The composite index fell 0.7% w-o-w on 29 August as market conditions weakened amid heavy monsoon downpour in different regions of the country and logistics disruptions weighing on trade sentiment. While the flats index edged down by 0.2% w-o-w, remaining largely stable amid strengthening Chinese and Asian steel prices, the longs sub-index fell sharply by 1.1% w-o-w.
Highlights of price movements
BF rebar prices soften: Trade-level BF rebar prices decreased by INR 600/tonne (t) ($7/t) w-o-w to INR 47,300/t ($538/t) exy-Mumbai, as per BigMint’s assessment on 29 August. Prices are exclusive of GST at 18%. The reason, of course, was weak demand.
In the projects segment, prices dropped to INR 46,000-47,000/t ($523-535/t) FOR Mumbai. Market activity was muted, as buyers stayed cautious during the monsoon season and the Ganesh Chaturthi festive week. Construction momentum dampened due to logistical challenges, leading to project delays and subdued procurement.
IF rebar trade prices decline w-o-w: IF rebar prices dropped by INR 900/t ($10/t) w-o-w to INR 44,800/t ($510/t) exw-Mumbai on 29 August. Prices declined w-o-w across key Indian markets amid subdued trading activities. Manufacturers reduced their list prices and offered discounts to liquidate material. There was no major buying interest during the week, with inventory assessed at more than 12 days across regions.
HRC market weakens on dull trade sentiment: BigMint’s benchmark assessment for HRC (IS2062, Gr E250, 2.5-8 mm/CTL) fell by INR 300/t ($3/t) w-o-w to INR 49,700/t ($567/t) on 26 August against INR 50,000/t ($570/t) on 19 August. On the other hand, CRC (IS513, Gr O, 0.9 mm/CTL) prices held stable w-o-w at INR 57,000/t ($650/t), as assessed on 26 August. These prices are ex-Mumbai for the distributor-to-dealer segment and exclude 18% GST.
Monsoon and festive holidays impacted trade activity, with prices remaining rangebound in the trade segment. Market participants also cited labour shortages across key regions as further weighing on sentiments and delaying restocking decisions.
A source said, “Ample stock availability in the trade market, supported by sufficient inventory levels, has reduced the urgency to buy fresh material which has kept demand subdued.”
Outlook
Market participants are waiting for mills’ price announcements for September, which are likely this week. Buyers are cautious in making purchases amid weak market sentiments. The impact of steep US tariffs on the different sectors of the economy and India’s export prospects remain in serious doubt. This has obviously impacted market sentiments.

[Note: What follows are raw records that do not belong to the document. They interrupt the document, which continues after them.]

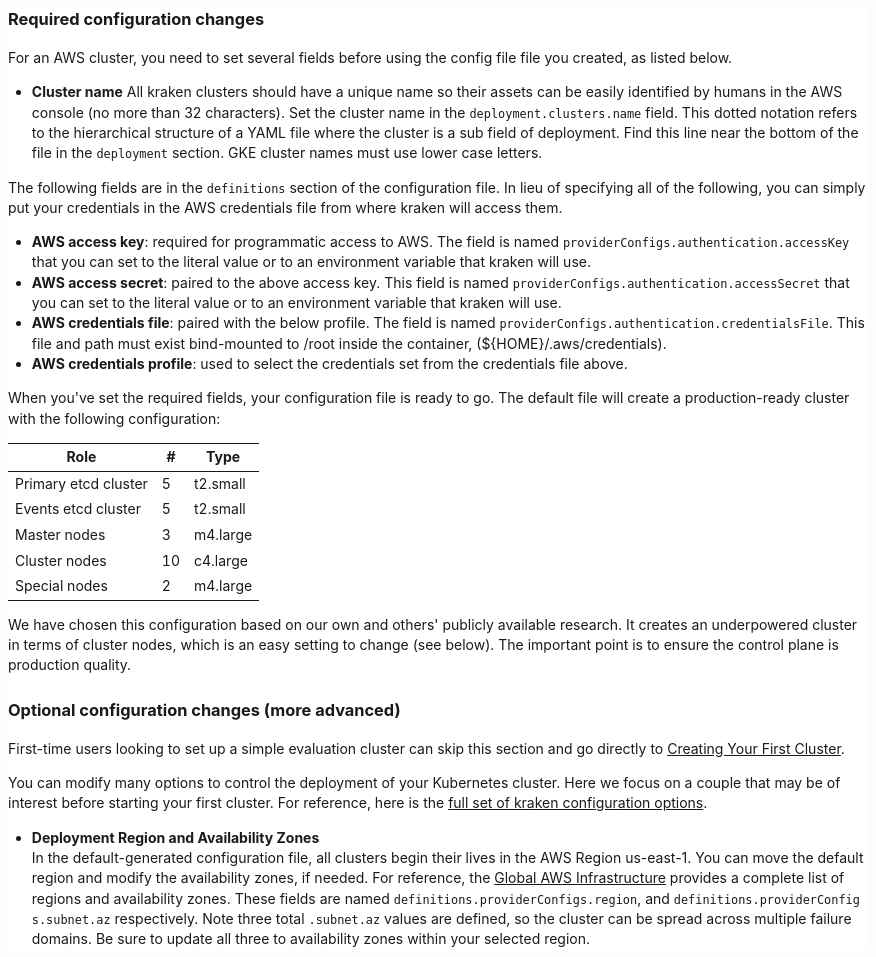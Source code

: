 ### Required configuration changes
For an AWS cluster, you need to set several fields before using the config file file you created, as listed below.
*  **Cluster name**  All kraken clusters should have a unique name so their assets can be easily identified by humans in the AWS console (no more than 32 characters). Set the cluster name in the `deployment.clusters.name` field. This dotted notation refers to the hierarchical structure of a YAML file where the cluster is a sub field of deployment. Find this line near the bottom of the file in the `deployment` section. GKE cluster names must use lower case letters.

The following fields are in the `definitions` section of the configuration file.
In lieu of specifying all of the following, you can simply put your credentials in the AWS credentials file from where kraken will access them.
*  **AWS access key**: required for programmatic access to AWS. The field is named
`providerConfigs.authentication.accessKey` that you can set to the literal value or to an environment
variable that kraken will use.
*  **AWS access secret**:  paired to the above access key. This field is named
`providerConfigs.authentication.accessSecret` that you can set to the literal value or to an environment
variable that kraken will use.
*  **AWS credentials file**: paired with the below profile. The field is named
`providerConfigs.authentication.credentialsFile`. This file and path must exist bind-mounted to /root
inside the container, (${HOME}/.aws/credentials).
*  **AWS credentials profile**: used to select the credentials set from the credentials
file above.

When you've set the required fields, your configuration file is ready to go. The default file will create a production-ready cluster with the following configuration:

Role | # | Type
--- | ---  | ---
Primary etcd cluster | 5 | t2.small
Events etcd cluster | 5 | t2.small
Master nodes | 3 | m4.large
Cluster nodes | 10 | c4.large
Special nodes | 2 | m4.large

We have chosen this configuration based on our own and others' publicly available research. It creates an underpowered cluster
in terms of cluster nodes, which is an easy setting to change (see below). The important point is to ensure the control plane is production quality.

### Optional configuration changes (more advanced)
First-time users looking to set up a simple evaluation cluster can skip this section and go directly to [Creating Your First Cluster](#creating-your-first-cluster).  

You can modify many options to control the deployment of your Kubernetes cluster. Here we focus on a couple that may be of interest before starting your first cluster. For reference, here is the [full set of kraken configuration options](https://samsung-cnct.github.io/kraken-lib/).

*  **Deployment Region and Availability Zones**  
In the default-generated configuration file, all clusters begin their lives in the AWS Region us-east-1. You can move the default region and  modify the availability zones, if needed. For reference, the [Global AWS Infrastructure](https://aws.amazon.com/about-aws/global-infrastructure/) provides a complete list of regions and availability zones. These fields are named `definitions.providerConfigs.region`, and `definitions.providerConfigs.subnet.az` respectively. Note three total `.subnet.az` values are defined, so the cluster can be spread across multiple failure domains. Be sure to update all three to availability zones within your selected region.  
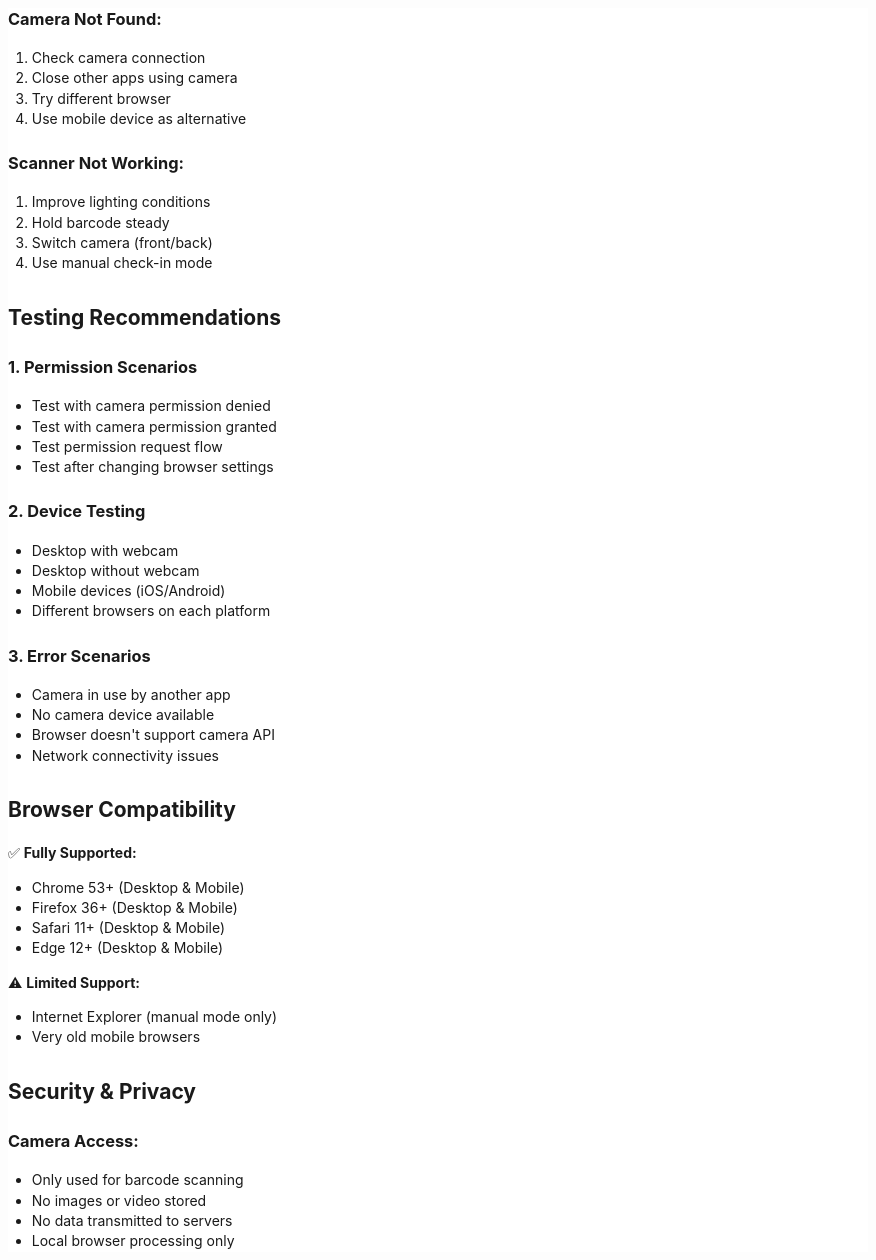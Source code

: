 ### Camera Not Found:
1. Check camera connection
2. Close other apps using camera
3. Try different browser
4. Use mobile device as alternative

### Scanner Not Working:
1. Improve lighting conditions
2. Hold barcode steady
3. Switch camera (front/back)
4. Use manual check-in mode

## Testing Recommendations

### 1. **Permission Scenarios**
- Test with camera permission denied
- Test with camera permission granted
- Test permission request flow
- Test after changing browser settings

### 2. **Device Testing**
- Desktop with webcam
- Desktop without webcam
- Mobile devices (iOS/Android)
- Different browsers on each platform

### 3. **Error Scenarios**
- Camera in use by another app
- No camera device available
- Browser doesn't support camera API
- Network connectivity issues

## Browser Compatibility

✅ **Fully Supported:**
- Chrome 53+ (Desktop & Mobile)
- Firefox 36+ (Desktop & Mobile)
- Safari 11+ (Desktop & Mobile)
- Edge 12+ (Desktop & Mobile)

⚠️ **Limited Support:**
- Internet Explorer (manual mode only)
- Very old mobile browsers

## Security & Privacy

### Camera Access:
- Only used for barcode scanning
- No images or video stored
- No data transmitted to servers
- Local browser processing only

Trade activity is expected to remain sluggish until the end of monsoon. Moreover, sufficient inventory levels in the trade market, coupled with muted restocking appetite, will keep demand restrained in the short term. However, steelmaking raw materials prices have been firm for quite a while, especially domestic iron ore prices. This is expected to stop steel prices from falling further.
India Steel Composite Index
The India Steel Composite Index is assessed on a weekly basis, every Friday at 18:30 IST, as per the weighted average prices based on manufacturing capacity and production.
BigMint considers the Composite Index with the base year being 3 January 2020 (financial year 2019-2020) and the base value as 100. The Composite Index does not give the absolute price but a trend of the market. The Indian steel industry is broadly classified into the BF-BOF and the electric/induction furnace routes. Keeping this broad classification in view, BigMint proposes to release the Composite Index by considering both production routes by manufacturing capacity and the production weighted method to compute the index for India.